# Need Advice on Adding Minerals to RO Water



## mxdee

Need some help regarding adding minerals to RO tank water. 

My initial tank set up was tap, until discovering my water quality. I have been using straight RO for a little while. I have researched online, and discovered an informative article on this site as well, regarding the importance of minerals. We recently installed a soft water system. My reverse osmosis filters this same water.

Using the API 5 in 1 test strips, here's my results for my tap water, ro water, and tank water:
PH, Tap water=7.5+, RO and Tank=6.5+
GH, Tap=0, RO, Tank=0
KH, Tap=240!, RO=maybe 40 Tank=40
Nitrite, Tap, RO, Tank=0
Nitrate, Tap=40, RO=20?, Tank=40
Amonia, Tank=0 

What are my best options? I came across a product, RO right 1000gm on Aquarium Guys site. I also recall a product, Seachem Trace Elements. And I read an article on basic water chemistry, live aquaria, which states the easiest way to add minerals is in the form of a calcium-based rock. I know some suggest using part tap water, but I am assuming this would not be a consideration for me. I'd appreciate some feedback.

So far, I have one live plant cluster which looks healthy. I had noticed a couple skeletized leaves recently, which are now non existent. I have not put my gravel back in since a recent amonia spike. I have a bio wheel, which I have added zeolite crystals. The fish are thriving, for now. Will it be possible to create a naturally balanced planted tank?

FYI, current tank mates include; 1-angel, 2- dwarf gouramis, 2- swords, 2-neon tetras, and 1-pleco.


​


----------



## jayla2251

When I used RO Water, I just used RO Right and dosed by what the container said.

I've heard from others that using RO water with no minerals is very bad for your plants, so that may be whats happened to the one.


----------



## CAangels16

Using stright up RO water is fine for the fish. It will take out all of the trace elements and extra minerals in the tap water to make it pure. If you wish to, you can add in trace elements to better replicate the fish's natural environment. With RO water you need to make sure that the ph is where you want it to be, so make sure you have the right products to manipulate the ph of the water.
Since the RO water is basically striped from all of its minerals and chemicals that plants need it is a very good idea to add those in. The big one to add in is Iron.
I am a big fan of seachem products because they have always worked exceptionaly well for me and have never let me down. I would recommend that you go to their website and look up their products for plants.
Also I would recommend getting the Neutral Regulator made by Seachem to add to the RO water before you put it in your tank, since you seem to have a pretty neutral community tank this would seem like a good idea. 

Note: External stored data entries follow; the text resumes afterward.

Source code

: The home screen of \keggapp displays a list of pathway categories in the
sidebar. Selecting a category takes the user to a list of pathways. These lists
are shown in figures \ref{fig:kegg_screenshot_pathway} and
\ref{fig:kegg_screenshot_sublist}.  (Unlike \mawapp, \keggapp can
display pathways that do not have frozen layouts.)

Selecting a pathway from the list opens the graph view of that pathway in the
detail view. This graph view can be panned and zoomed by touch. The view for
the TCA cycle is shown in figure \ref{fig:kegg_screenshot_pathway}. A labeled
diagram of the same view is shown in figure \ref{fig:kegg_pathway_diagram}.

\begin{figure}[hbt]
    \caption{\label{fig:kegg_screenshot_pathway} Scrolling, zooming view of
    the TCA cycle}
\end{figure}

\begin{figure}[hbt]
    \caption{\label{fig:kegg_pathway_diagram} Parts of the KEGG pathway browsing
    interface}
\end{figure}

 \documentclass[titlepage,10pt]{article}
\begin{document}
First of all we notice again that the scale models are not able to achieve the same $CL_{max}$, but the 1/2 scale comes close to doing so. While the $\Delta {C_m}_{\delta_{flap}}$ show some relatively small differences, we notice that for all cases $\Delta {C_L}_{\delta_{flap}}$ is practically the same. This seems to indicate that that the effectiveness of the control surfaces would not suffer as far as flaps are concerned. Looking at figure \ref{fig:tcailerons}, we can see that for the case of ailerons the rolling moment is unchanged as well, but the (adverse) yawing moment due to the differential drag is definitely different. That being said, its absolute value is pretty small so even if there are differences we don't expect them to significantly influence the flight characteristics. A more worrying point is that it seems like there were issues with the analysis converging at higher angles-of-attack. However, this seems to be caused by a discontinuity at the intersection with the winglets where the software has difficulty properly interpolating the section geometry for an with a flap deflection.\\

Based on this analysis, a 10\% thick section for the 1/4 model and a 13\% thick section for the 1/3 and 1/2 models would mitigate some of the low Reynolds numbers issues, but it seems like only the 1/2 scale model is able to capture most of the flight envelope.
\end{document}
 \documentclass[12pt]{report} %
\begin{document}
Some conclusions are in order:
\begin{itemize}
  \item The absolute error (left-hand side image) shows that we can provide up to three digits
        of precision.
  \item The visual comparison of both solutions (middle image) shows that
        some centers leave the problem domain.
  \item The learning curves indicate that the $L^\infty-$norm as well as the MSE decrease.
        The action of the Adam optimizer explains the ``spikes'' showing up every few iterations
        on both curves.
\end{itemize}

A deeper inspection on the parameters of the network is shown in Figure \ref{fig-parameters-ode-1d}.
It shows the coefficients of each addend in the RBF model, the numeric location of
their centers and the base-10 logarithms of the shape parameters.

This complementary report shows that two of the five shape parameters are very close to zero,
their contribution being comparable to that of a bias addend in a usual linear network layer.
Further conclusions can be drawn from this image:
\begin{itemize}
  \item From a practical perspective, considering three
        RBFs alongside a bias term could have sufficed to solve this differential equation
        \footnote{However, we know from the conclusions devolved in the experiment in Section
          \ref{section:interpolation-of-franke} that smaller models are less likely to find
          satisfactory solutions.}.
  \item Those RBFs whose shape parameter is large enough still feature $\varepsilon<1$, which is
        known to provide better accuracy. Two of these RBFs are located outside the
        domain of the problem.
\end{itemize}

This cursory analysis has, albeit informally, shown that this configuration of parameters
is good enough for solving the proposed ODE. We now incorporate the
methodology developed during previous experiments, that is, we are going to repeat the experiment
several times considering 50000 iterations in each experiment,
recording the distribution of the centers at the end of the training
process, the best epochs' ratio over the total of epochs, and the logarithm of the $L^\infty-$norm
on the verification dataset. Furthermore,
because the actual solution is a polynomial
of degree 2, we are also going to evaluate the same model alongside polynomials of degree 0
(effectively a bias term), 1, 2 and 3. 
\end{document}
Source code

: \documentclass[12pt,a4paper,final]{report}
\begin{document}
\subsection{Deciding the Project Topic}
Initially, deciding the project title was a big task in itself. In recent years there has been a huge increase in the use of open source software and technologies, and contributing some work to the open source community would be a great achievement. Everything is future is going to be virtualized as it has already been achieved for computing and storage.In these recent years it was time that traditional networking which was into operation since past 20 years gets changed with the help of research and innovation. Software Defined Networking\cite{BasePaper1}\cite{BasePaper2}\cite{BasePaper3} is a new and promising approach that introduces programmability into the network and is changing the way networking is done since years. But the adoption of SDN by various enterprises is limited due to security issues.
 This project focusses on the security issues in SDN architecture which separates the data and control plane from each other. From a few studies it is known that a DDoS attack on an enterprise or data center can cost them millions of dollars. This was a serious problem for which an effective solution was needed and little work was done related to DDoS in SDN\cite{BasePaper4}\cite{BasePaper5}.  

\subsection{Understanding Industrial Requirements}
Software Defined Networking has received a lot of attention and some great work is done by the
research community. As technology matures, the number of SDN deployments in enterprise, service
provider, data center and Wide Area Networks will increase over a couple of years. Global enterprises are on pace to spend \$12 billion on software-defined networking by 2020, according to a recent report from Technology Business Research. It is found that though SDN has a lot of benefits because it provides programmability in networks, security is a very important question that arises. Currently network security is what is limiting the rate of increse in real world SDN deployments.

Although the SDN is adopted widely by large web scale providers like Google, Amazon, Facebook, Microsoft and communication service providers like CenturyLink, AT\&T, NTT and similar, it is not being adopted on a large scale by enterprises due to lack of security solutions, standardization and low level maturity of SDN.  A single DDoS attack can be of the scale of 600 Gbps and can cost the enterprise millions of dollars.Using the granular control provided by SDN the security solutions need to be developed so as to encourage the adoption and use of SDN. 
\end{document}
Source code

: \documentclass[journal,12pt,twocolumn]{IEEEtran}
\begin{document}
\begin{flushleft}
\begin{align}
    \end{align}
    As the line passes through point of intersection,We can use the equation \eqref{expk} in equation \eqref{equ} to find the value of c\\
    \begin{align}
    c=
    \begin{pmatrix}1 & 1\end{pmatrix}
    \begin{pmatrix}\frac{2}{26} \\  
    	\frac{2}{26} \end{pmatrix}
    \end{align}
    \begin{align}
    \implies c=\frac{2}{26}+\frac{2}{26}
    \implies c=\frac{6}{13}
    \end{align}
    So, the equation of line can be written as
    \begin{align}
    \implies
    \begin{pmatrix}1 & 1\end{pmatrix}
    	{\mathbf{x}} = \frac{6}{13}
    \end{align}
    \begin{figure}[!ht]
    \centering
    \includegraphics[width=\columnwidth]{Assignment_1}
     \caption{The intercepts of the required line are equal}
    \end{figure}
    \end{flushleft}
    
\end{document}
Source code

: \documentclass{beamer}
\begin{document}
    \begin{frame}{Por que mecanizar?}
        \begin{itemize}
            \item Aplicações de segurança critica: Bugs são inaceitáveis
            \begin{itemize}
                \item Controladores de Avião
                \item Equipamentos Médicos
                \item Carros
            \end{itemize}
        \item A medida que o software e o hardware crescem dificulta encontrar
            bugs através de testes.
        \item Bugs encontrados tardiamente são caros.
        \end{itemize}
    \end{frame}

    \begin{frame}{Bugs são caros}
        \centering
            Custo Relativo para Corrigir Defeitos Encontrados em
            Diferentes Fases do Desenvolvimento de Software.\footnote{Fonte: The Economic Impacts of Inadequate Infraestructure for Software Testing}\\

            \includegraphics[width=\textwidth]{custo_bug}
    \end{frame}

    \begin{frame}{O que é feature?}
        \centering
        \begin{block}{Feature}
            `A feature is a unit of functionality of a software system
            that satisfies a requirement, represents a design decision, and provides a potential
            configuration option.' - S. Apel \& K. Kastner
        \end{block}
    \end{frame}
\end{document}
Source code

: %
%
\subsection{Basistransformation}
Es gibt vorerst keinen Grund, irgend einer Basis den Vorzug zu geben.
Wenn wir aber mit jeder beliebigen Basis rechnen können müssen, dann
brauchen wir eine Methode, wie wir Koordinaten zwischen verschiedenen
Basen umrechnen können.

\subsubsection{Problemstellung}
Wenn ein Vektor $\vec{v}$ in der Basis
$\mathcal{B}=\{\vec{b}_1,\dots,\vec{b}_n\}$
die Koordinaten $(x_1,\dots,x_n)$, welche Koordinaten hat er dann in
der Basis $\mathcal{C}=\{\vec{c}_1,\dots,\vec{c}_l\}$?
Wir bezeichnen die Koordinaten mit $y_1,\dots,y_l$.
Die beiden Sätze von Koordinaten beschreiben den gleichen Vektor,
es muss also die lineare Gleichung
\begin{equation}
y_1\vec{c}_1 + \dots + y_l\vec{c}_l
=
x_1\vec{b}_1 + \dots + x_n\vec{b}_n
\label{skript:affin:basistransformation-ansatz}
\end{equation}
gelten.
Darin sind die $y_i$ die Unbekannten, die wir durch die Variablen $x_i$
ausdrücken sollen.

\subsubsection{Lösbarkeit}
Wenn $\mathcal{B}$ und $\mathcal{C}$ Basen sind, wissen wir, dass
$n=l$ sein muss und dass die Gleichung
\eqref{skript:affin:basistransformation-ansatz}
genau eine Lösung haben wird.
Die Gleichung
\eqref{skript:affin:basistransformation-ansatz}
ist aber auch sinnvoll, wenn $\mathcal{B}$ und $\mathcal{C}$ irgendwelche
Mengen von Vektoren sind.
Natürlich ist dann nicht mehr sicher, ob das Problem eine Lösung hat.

A very likely possibility of your plants dying could be because of your pleco. They will eat your plants, even if there are other sources of food.

One more thing I would recommend is to get a better set of tests. The strip tests aren't really known for being the most accurate. API makes great tests that come in little droplett bottles with test tubes, and they aren't expensive.


----------



## Byron

The plant issue is most likely a lack of hard minerals, especially calcium which is essential to cell formation. Soft water fish don't need these minerals (what they do need will come in their food) but you have one problem here and that is the sword (presumably a swordtail) as livebearers need mineral in the water.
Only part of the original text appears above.